En effet, l’Organisation météorologique mondiale constatait de même une hausse rapide des températures océaniques dans cette zone du Pacifique. D’après leurs relevés, les eaux du Pacifique équatorial central seraient passées de moins 0,8 degré Celsius en décembre 2025 à moins 0,3 degré un mois plus tard, rapporte le magazine Science et Vie. Une remontée significative qui signerait ainsi la fin de La Niña, qui permet le refroidissement des eaux, débutée en décembre 2024. L’OMM indiquait déjà en mars 2025 que le phénomène serait de faible intensité.
Un phénomène El Niño plus puissant en 2027 ?

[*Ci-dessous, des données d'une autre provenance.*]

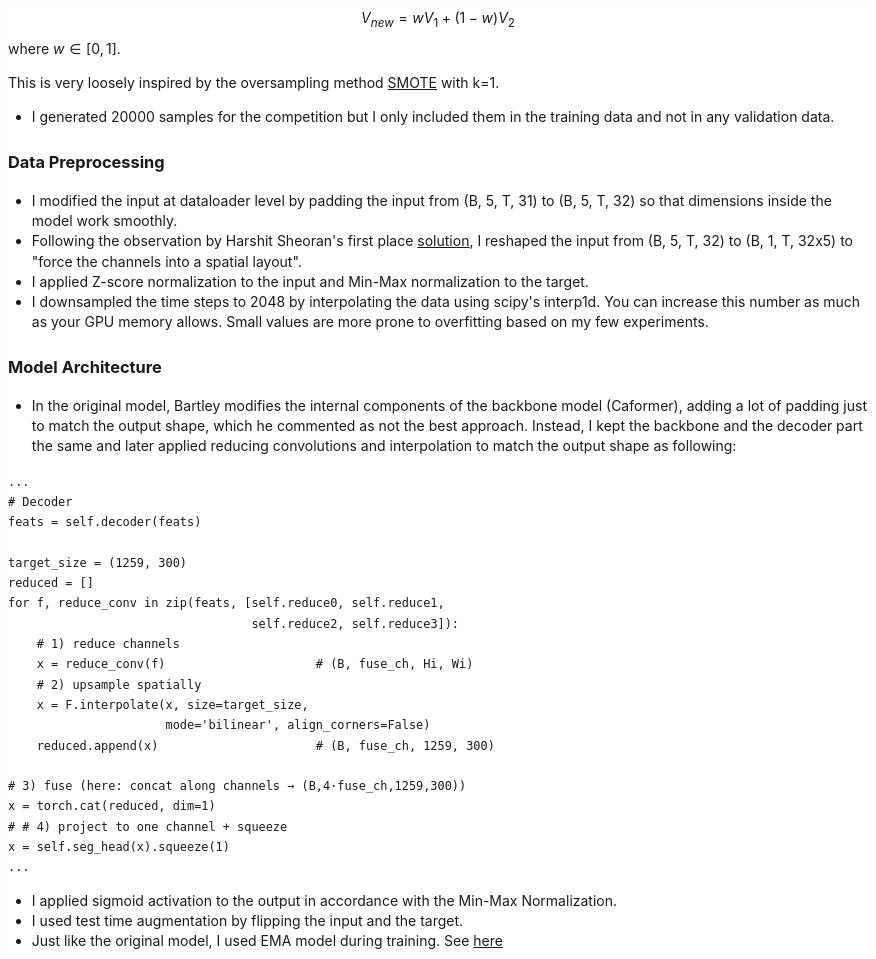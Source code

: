 $$
V_{new} = w V_1 + (1 - w) V_2
$$
where $w \in [0, 1]$.

This is very loosely inspired by the oversampling method [SMOTE](https://arxiv.org/abs/1106.1813) with k=1. 
- I generated 20000 samples for the competition but I only included them in the training data and not in any validation data.

### Data Preprocessing
- I modified the input at dataloader level by padding the input from (B, 5, T, 31) to (B, 5, T, 32) so that dimensions inside the model work smoothly.
- Following the observation by Harshit Sheoran's first place [solution](https://www.kaggle.com/competitions/waveform-inversion/writeups/harshit-sheoran-1st-place-solution), I reshaped the input from (B, 5, T, 32) to (B, 1, T, 32x5) to "force the channels into a spatial layout".
- I applied Z-score normalization to the input and Min-Max normalization to the target.
- I downsampled the time steps to 2048 by interpolating the data using scipy's interp1d. You can increase this number as much as your GPU memory allows. Small values are more prone to overfitting based on my few experiments.

### Model Architecture
- In the original model, Bartley modifies the internal components of the backbone model (Caformer), adding a lot of padding just to match the output shape, which he commented as not the best approach. Instead, I kept the backbone and the decoder part the same and later applied reducing convolutions and interpolation to match the output shape as following:
```
...
# Decoder
feats = self.decoder(feats) 

target_size = (1259, 300)
reduced = []
for f, reduce_conv in zip(feats, [self.reduce0, self.reduce1, 
                                  self.reduce2, self.reduce3]):
    # 1) reduce channels
    x = reduce_conv(f)                     # (B, fuse_ch, Hi, Wi)
    # 2) upsample spatially
    x = F.interpolate(x, size=target_size, 
                      mode='bilinear', align_corners=False)
    reduced.append(x)                      # (B, fuse_ch, 1259, 300)

# 3) fuse (here: concat along channels → (B,4·fuse_ch,1259,300))
x = torch.cat(reduced, dim=1)
# # 4) project to one channel + squeeze
x = self.seg_head(x).squeeze(1)
...
```
- I applied sigmoid activation to the output in accordance with the Min-Max Normalization.
- I used test time augmentation by flipping the input and the target.
- Just like the original model, I used EMA model during training. See [here](https://timm.fast.ai/training_modelEMA)
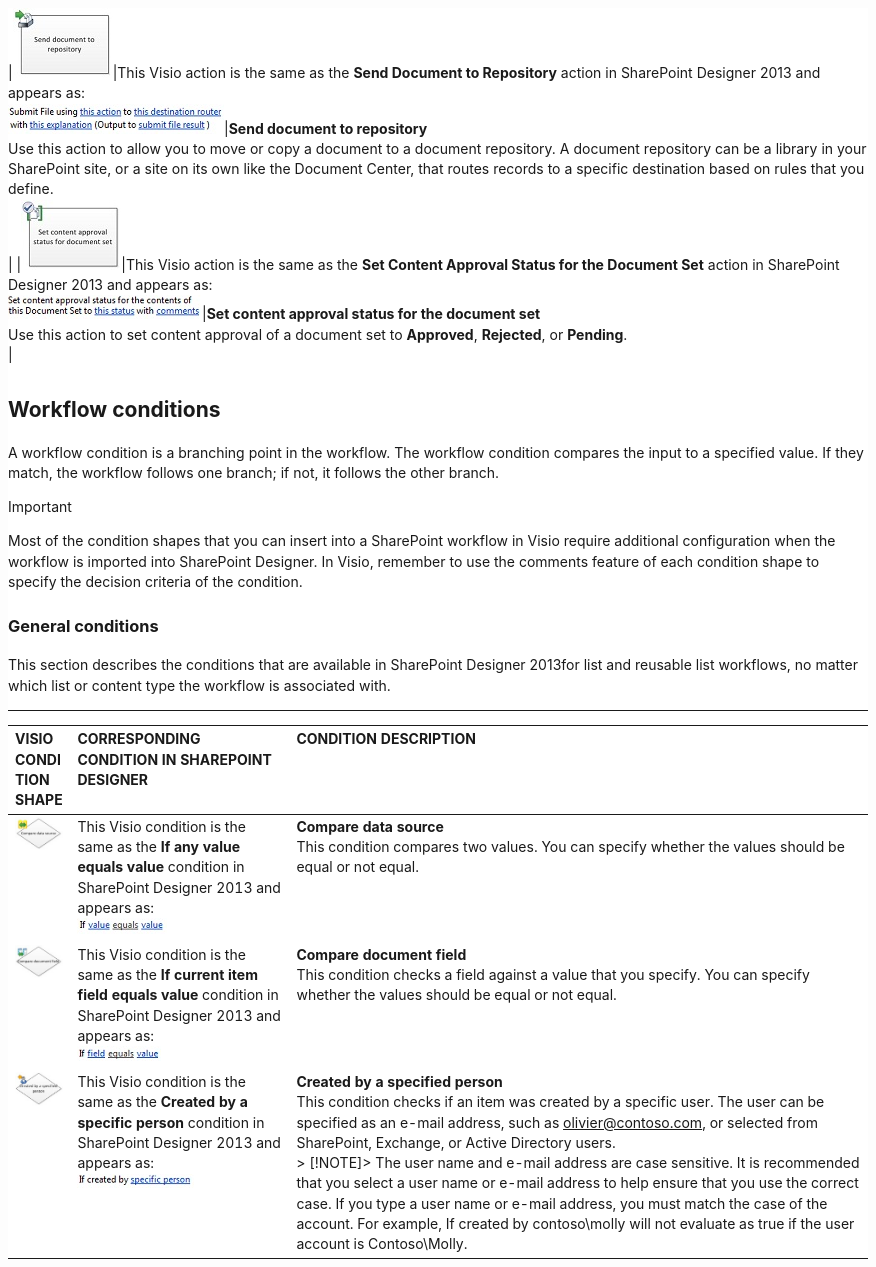 |![Send document to repository](images/spd15-SendDoc2Repos-visio.JPG)|This Visio action is the same as the **Send Document to Repository** action in SharePoint Designer 2013 and appears as: <br/> ![Send document to repository](images/spd15-SendDoc2Repos-txt.JPG)|**Send document to repository** <br/> Use this action to allow you to move or copy a document to a document repository. A document repository can be a library in your SharePoint site, or a site on its own like the Document Center, that routes records to a specific destination based on rules that you define.  <br/> |
|![Set content approval status for document set](images/spd15-SetContentApprStatus-visio.JPG)|This Visio action is the same as the **Set Content Approval Status for the Document Set** action in SharePoint Designer 2013 and appears as: <br/> ![Set content approval status for document set](images/spd15-SetContentApprStatus4DocSet-txt.JPG)|**Set content approval status for the document set** <br/> Use this action to set content approval of a document set to **Approved**, **Rejected**, or **Pending**.  <br/> |
   

## Workflow conditions
<a name="section2"> </a>

A workflow condition is a branching point in the workflow. The workflow condition compares the input to a specified value. If they match, the workflow follows one branch; if not, it follows the other branch.
  
    
    

> [!IMPORTANT]
> Most of the condition shapes that you can insert into a SharePoint workflow in Visio require additional configuration when the workflow is imported into SharePoint Designer. In Visio, remember to use the comments feature of each condition shape to specify the decision criteria of the condition. 
  
    
    


### General conditions

This section describes the conditions that are available in SharePoint Designer 2013for list and reusable list workflows, no matter which list or content type the workflow is associated with.
  
    
    

****


|**VISIO CONDITION SHAPE**|**CORRESPONDING CONDITION IN SHAREPOINT DESIGNER**|**CONDITION DESCRIPTION**|
|:-----|:-----|:-----|
|![Compare data source](images/spd15-CompareDataSrc-visio.JPG)|This Visio condition is the same as the **If any value equals value** condition in SharePoint Designer 2013 and appears as: <br/> ![If value equals value](images/spd15-CompareDataSrc-txt.JPG)|**Compare data source** <br/> This condition compares two values. You can specify whether the values should be equal or not equal.  <br/> |
|![Compare document field](images/spd15-CompareDocField-visio.JPG)|This Visio condition is the same as the **If current item field equals value** condition in SharePoint Designer 2013 and appears as: <br/> ![If current item field equals value](images/spd15-CompareDocField-txt.JPG)|**Compare document field** <br/> This condition checks a field against a value that you specify. You can specify whether the values should be equal or not equal.  <br/> |
|![Created by a specified person](images/spd15-CreatedBySpecPerson-visio.JPG)|This Visio condition is the same as the **Created by a specific person** condition in SharePoint Designer 2013 and appears as: <br/> ![If created by specific person](images/spd15-CreatedBySpecPerson-txt.JPG)|**Created by a specified person** <br/> This condition checks if an item was created by a specific user. The user can be specified as an e-mail address, such as olivier@contoso.com, or selected from SharePoint, Exchange, or Active Directory users.  <br/> > [!NOTE]> The user name and e-mail address are case sensitive. It is recommended that you select a user name or e-mail address to help ensure that you use the correct case. If you type a user name or e-mail address, you must match the case of the account. For example, If created by contoso\\molly will not evaluate as true if the user account is Contoso\\Molly.           |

Interrogé dans les colonnes de France Info, le climatologue et coprésident du GIEC Robert Vautard indiquait qu’il était « peu fréquent d’avoir deux El Niño si rapprochés […] surtout s’ils sont de grande ampleur ». Si l’on ne sait pas encore quelle sera la force de celui-ci, la secrétaire générale de l’Organisation météorologique mondiale précise que « la communauté de l’OMM surveillera attentivement la situation au cours des prochains mois afin d’éclairer la prise de décisions ». Les modèles climatiques de prévision convergeraient ainsi vers des conditions neutres pour le printemps. Cités par Science et Vie, les centres de prévision tableraient sur une probabilité de 60% qu’El Niño émerge entre juillet et septembre 2026. L’hypothèse d’un épisode extrême serait écartée pour l’année actuelle.
Le phénomène climatique produit généralement des conditions plus sèches en Asie du Sud-Est, en Afrique australe, dans le nord du Brésil et en Australie. Des vagues de chaleur se produisent alors, des feux de forêt et des pluies abondantes qui peuvent à leur tour causer des inondations, notamment au sud des États-Unis, au Pérou, en Équateur et dans la Corne de l’Afrique. Pour Robert Vautard : « La crainte porte surtout sur 2027, puisqu’on sait que les effets d’El Niño sont plus importants la deuxième année. On pourrait monter bien plus haut que le précédent record de 2024. » « Un El Niño avec un changement climatique si prononcé n’est pas annonciateur de bonnes nouvelles. », souligne le chercheur.